Figure 8 – PCA scatter with 95 % ellipses

Statistical evidence

term df sumsq meansq statistic p.value
regional_indicator 9 106.053 11.784 25.34 0
Residuals 139 64.637 0.465 NA NA

One-way ANOVA: F(9, 139) ≈ 25.34, p < 2 × 10⁻¹⁶; regions explain ≈ 62% of cross-country happiness variance.

Silhouette width for the four-cluster solution is 0.46, indicating moderately distinct regional groupings.


Conclusions

Across both years, economic output, social support, and healthy life-span explain the bulk of cross-national happiness.

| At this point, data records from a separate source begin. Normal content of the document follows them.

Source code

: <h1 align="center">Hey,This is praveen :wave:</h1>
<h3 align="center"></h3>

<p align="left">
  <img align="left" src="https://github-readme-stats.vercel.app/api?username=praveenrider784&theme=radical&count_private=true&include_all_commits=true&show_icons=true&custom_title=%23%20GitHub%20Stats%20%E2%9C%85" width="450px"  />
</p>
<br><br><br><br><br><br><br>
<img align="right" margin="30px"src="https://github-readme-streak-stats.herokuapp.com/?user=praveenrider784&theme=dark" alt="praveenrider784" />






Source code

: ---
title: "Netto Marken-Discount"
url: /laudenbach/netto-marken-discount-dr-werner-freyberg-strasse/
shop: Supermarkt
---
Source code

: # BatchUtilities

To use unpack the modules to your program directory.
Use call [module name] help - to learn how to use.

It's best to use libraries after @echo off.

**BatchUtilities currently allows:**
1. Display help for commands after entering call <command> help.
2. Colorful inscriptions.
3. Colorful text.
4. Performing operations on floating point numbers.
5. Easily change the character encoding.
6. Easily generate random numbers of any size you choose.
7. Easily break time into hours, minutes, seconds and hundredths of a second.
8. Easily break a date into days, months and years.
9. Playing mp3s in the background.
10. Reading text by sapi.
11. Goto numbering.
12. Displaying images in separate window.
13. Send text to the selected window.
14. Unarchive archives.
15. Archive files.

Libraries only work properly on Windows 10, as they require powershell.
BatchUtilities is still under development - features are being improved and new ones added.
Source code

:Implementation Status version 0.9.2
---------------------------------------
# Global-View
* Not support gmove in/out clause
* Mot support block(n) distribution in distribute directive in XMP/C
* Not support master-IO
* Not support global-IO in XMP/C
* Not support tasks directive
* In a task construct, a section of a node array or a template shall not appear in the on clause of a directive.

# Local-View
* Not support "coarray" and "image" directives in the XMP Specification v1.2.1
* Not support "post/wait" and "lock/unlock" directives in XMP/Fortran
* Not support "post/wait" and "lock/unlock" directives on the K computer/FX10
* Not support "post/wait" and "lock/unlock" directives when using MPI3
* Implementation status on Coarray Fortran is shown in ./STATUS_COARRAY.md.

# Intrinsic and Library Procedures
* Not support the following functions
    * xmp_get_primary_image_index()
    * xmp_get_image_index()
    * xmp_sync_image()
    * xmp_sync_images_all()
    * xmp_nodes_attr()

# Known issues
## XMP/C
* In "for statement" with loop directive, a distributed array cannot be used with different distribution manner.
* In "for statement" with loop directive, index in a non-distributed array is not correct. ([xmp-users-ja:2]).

A two-variable model (GDP + support) accounts for 77 % of 2019 variance; perceived freedom adds a smaller but significant 4.40 ± 0.52 ladder-points per full-scale unit.

In 2021, healthy life-expectancy remains the strongest single correlate (≈ 0.13 points per extra healthy year), while generosity shows no reliable main or interaction effect.

Regional patterns are pronounced: an ANOVA indicates that ≈ 62 % of between-country variation sits at the regional level, with coherent clusters in Western Europe, Latin America, and Sub-Saharan Africa.

These findings suggest that policies promoting both economic security and social cohesion yield the largest well-being gains, and that civil freedom offers an additional but smaller boost.


Future work

  • Add control variables we already have.

    Re-fit the 2019 multiple-regression model including healthy life-expectancy and generosity to see whether GDP and social support remain significant when the full set of components is considered.

    Model-assumption checks.

    Use residual-versus-fitted and QQ plots (via plot(lm_obj)) to confirm linearity and normal-error assumptions for each regression used in the report.

    Compare pre- and mid-pandemic means.

    Conduct paired t-tests (or Wilcoxon signed-rank tests if normality fails) on each component’s 2019 vs 2021 scores to quantify how the pandemic shifted the drivers.

    Evaluate multicollinearity.

    Compute variance-inflation factors (car::vif) for the full 2019 model; if VIF > 5, consider centred variables or principal-component regression (covered in lecture).

    Visualise change over time.

    Produce a simple line chart for the ten largest countries, plotting their Happiness Score in 2015, 2019, and 2021 to illustrate trajectories without advanced time-series methods.

    Report uncertainty for cluster analysis.

    Repeat the hierarchical clustering with single and average linkage and record whether regional groupings persist; discuss any instability instead of pursuing bootstrap or gap-stat techniques.